Le langage est réglé à la fois par l’institution et par le vouloir. Mais la matière en est fournie par la nature, par le cri, et par ce gazouillement où l’enfant fait le premier essai de ses forces et s’émerveille de ce pouvoir qu’il a d’ébranler l’univers. Il est remarquable que, dans toutes les langues, les mêmes syllabes élémentaires servent à désigner la nourriture ou les parents, ou l’objet que l’on veut montrer, comme s’il y avait entre le mouvement des lèvres et le geste qu’elles appellent et qui le prolonge une ressemblance mystérieuse.

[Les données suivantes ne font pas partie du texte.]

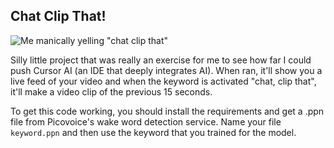 ## Chat Clip That!

![Me manically yelling "chat clip that"](https://github.com/user-attachments/assets/800ca216-88c5-47ce-861a-7591553edf41)

Silly little project that was really an exercise for me to see how far I could push Cursor AI (an IDE that deeply integrates AI). When ran, it'll show you a live feed of your video and when the keyword is activated "chat, clip that", it'll make a video clip of the previous 15 seconds.

To get this code working, you should install the requirements and get a .ppn file from Picovoice's wake word detection service. Name your file `keyword.ppn` and then use the keyword that you trained for the model.




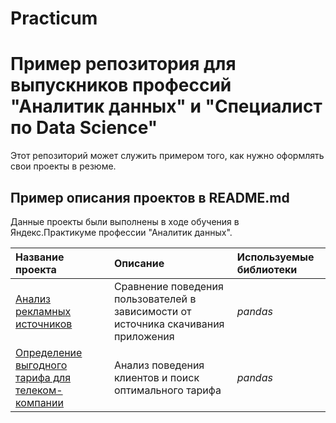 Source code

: # Practicum
# Пример репозитория для выпускников профессий "Аналитик данных" и "Специалист по Data Science"

Этот репозиторий может служить примером того, как нужно оформлять свои проекты в резюме.

## Пример описания проектов в README.md

Данные проекты были выполнены в ходе обучения в Яндекс.Практикуме профессии "Аналитик данных".

| Название проекта | Описание | Используемые библиотеки | 
| :---------------------- | :---------------------- | :---------------------- |
[Анализ рекламных источников](https://github.com/Jultokm/Practicum/blob/main/Games/) | Сравнение поведения пользователей в зависимости от источника скачивания приложения| *pandas* | 
[Определение выгодного тарифа для телеком-компании]() | Анализ поведения клиентов и поиск оптимального тарифа |*pandas* |
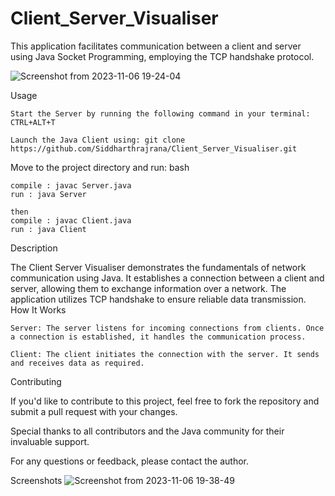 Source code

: # Client_Server_Visualiser
This application facilitates communication between a client and server using Java Socket Programming, employing the TCP handshake protocol.

![Screenshot from 2023-11-06 19-24-04](https://github.com/Siddharthrajrana/Client_Server_Visualiser/assets/92222918/0aa6b4b4-214e-477d-a45f-fcc5703b328c)

Usage

    Start the Server by running the following command in your terminal: CTRL+ALT+T

    Launch the Java Client using: git clone https://github.com/Siddharthrajrana/Client_Server_Visualiser.git

Move to the project directory and run:
bash

    compile : javac Server.java 
    run : java Server 

    then 
    compile : javac Client.java 
    run : java Client 


Description

The Client Server Visualiser demonstrates the fundamentals of network communication using Java. It establishes a connection between a client and server, allowing them to exchange information over a network. The application utilizes TCP handshake to ensure reliable data transmission.
How It Works

    Server: The server listens for incoming connections from clients. Once a connection is established, it handles the communication process.

    Client: The client initiates the connection with the server. It sends and receives data as required.

Contributing

If you'd like to contribute to this project, feel free to fork the repository and submit a pull request with your changes.

Special thanks to all contributors and the Java community for their invaluable support.

For any questions or feedback, please contact the author.

Screenshots
![Screenshot from 2023-11-06 19-38-49](https://github.com/Siddharthrajrana/Client_Server_Visualiser/assets/92222918/04ccd9f7-62bc-44c9-af6a-3d67cc2e8347)




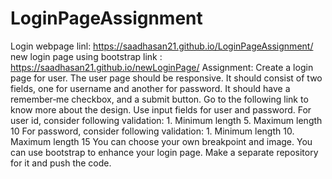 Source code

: # LoginPageAssignment
Login webpage linl: https://saadhasan21.github.io/LoginPageAssignment/
new login page using bootstrap link : https://saadhasan21.github.io/newLoginPage/
Assignment: Create a login page for user. The user page should be responsive. It should consist of two fields, one for username and another for password. It should have a remember‐me checkbox, and a submit button.
Go to the following link to know more about the design. Use input fields for user and password.
For user id, consider following validation: 1. Minimum length 5. Maximum length 10 
For password, consider following validation: 1. Minimum length 10. Maximum length 15
You can choose your own breakpoint and image. You can use bootstrap to enhance your login page. Make a separate repository for it and push the code.
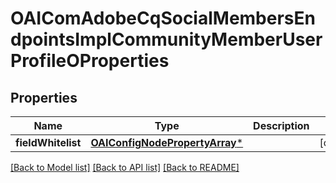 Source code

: # OAIComAdobeCqSocialMembersEndpointsImplCommunityMemberUserProfileOProperties

## Properties
Name | Type | Description | Notes
------------ | ------------- | ------------- | -------------
**fieldWhitelist** | [**OAIConfigNodePropertyArray***](OAIConfigNodePropertyArray.md) |  | [optional] 

[[Back to Model list]](../README.md#documentation-for-models) [[Back to API list]](../README.md#documentation-for-api-endpoints) [[Back to README]](../README.md)


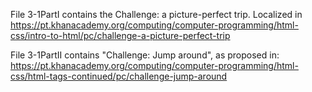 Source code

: File 3-1PartI contains the Challenge: a picture-perfect trip.
Localized in 
https://pt.khanacademy.org/computing/computer-programming/html-css/intro-to-html/pc/challenge-a-picture-perfect-trip

File 3-1PartII contains "Challenge: Jump around",
as proposed in: 
https://pt.khanacademy.org/computing/computer-programming/html-css/html-tags-continued/pc/challenge-jump-around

La pensée n’est d’abord qu’un rêve sans consistance. On s’étonne que ces lueurs fugitives qui traversent un instant notre conscience, qui nous paraissent à nous-même sans réalité, comme des feux follets de la caverne intérieure que la lumière du jour suffira à faire évanouir, puissent parfois soutenir une telle épreuve, acquérir tout à coup une solidité et un éclat qui en font l’objet commun de tous les regards. C’est le langage qui obtient ce prodige. Il transpose, si l’on peut dire, l’individuel dans l’universel et, au lieu, comme on le croit, de l’appauvrir, de lui ôter l’originalité et la vie, il lui donne la substance et l’accroissement ; il lui ajoute la chair et le sang.

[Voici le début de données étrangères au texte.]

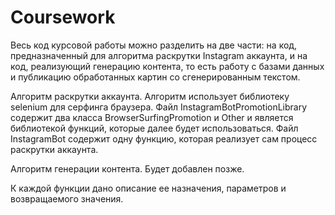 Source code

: # Coursework

Весь код курсовой работы можно разделить на две части: на код, предназначенный для алгоритма раскрутки Instagram аккаунта, и на код, реализующий генерацию контента, то есть работу с базами данных и публикацию обработанных картин со сгенерированным текстом.

Алгоритм раскрутки аккаунта. Алгоритм использует библиотеку selenium для серфинга браузера. Файл InstagramBotPromotionLibrary содержит два класса BrowserSurfingPromotion и Other и является библиотекой функций, которые далее будет использоваться. Файл InstagramBot содержит одну функцию, которая реализует сам процесс раскрутки аккаунта.

Алгоритм генерации контента. Будет добавлен позже.

К каждой функции дано описание ее назначения, параметров и возвращаемого значения. 
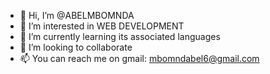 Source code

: - 👋 Hi, I’m @ABELMBOMNDA
- 👀 I’m interested in WEB DEVELOPMENT
- 🌱 I’m currently learning its associated languages
- 💞️ I’m looking to collaborate 
- 📫 You can reach me on gmail: mbomndabel6@gmail.com

<!---
ABELMBOMNDA/ABELMBOMNDA is a ✨ special ✨ repository because its `README.md` (this file) appears on your GitHub profile.
You can click the Preview link to take a look at your changes.
--->
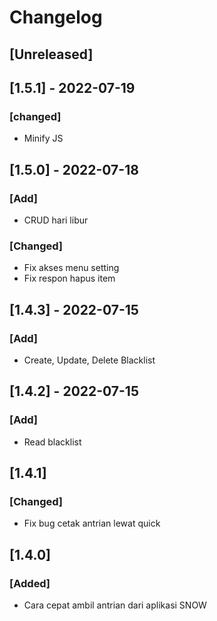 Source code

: # Changelog

## [Unreleased]

## [1.5.1] - 2022-07-19
### [changed]
- Minify JS

## [1.5.0] - 2022-07-18
### [Add]
- CRUD hari libur

### [Changed]
- Fix akses menu setting
- Fix respon hapus item

## [1.4.3] - 2022-07-15
### [Add]
- Create, Update, Delete Blacklist

## [1.4.2] - 2022-07-15
### [Add]
- Read blacklist

## [1.4.1]
### [Changed]
- Fix bug cetak antrian lewat quick


## [1.4.0]
### [Added]
- Cara cepat ambil antrian dari aplikasi SNOW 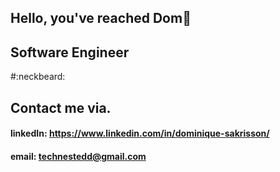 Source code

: ## Hello, you've reached Dom👋 
## Software Engineer

#:neckbeard:	

## Contact me via.
#### linkedIn: https://www.linkedin.com/in/dominique-sakrisson/
#### email: technestedd@gmail.com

Il ne suffit pas de dire que le mot n’est point encore la chose : car
le mot est prononcé ; et ce petit mouvement des lèvres suffit à ébranler
l’univers. Le mot est un intermédiaire entre la pensée et l’action, une
action qui se cherche et qui commence à s’ébaucher, une promesse
d’action qui peut-être ne sera jamais tenue. Sa vertu, c’est d’être non
point un objet que je retrouve, mais un mouvement dont je dispose et
qui peut être répété indéfiniment. Et pourtant le ton avec lequel je le
prononce, l’assemblage où je le fais entrer le rendent toujours nouveau,
de telle sorte que sa signification se transforme sans cesse et
m’étonne toujours.
La parole et l’écriture sont les deux portes du langage. Et la vertu du langage, c’est d’obliger la pensée de l’individu à retrouver, en se proposant à autrui, une expérience commune dans laquelle elle puise et qu’elle modifie toujours. Il ne réussit à manifester le secret des consciences et à établir entre elles une vivante communication qu’à condition d’inscrire la pensée de l’individu dans un monde qui est celui de tous.
Mais la voix est toujours émouvante par le timbre et par l’accent plus que par le contenu des paroles ; elle est une physionomie de nos profondeurs, qui surprend celui qui tout à coup la découvre, et que l’autre, celle que nous offrons constamment à tous les regards, dissimule le plus souvent.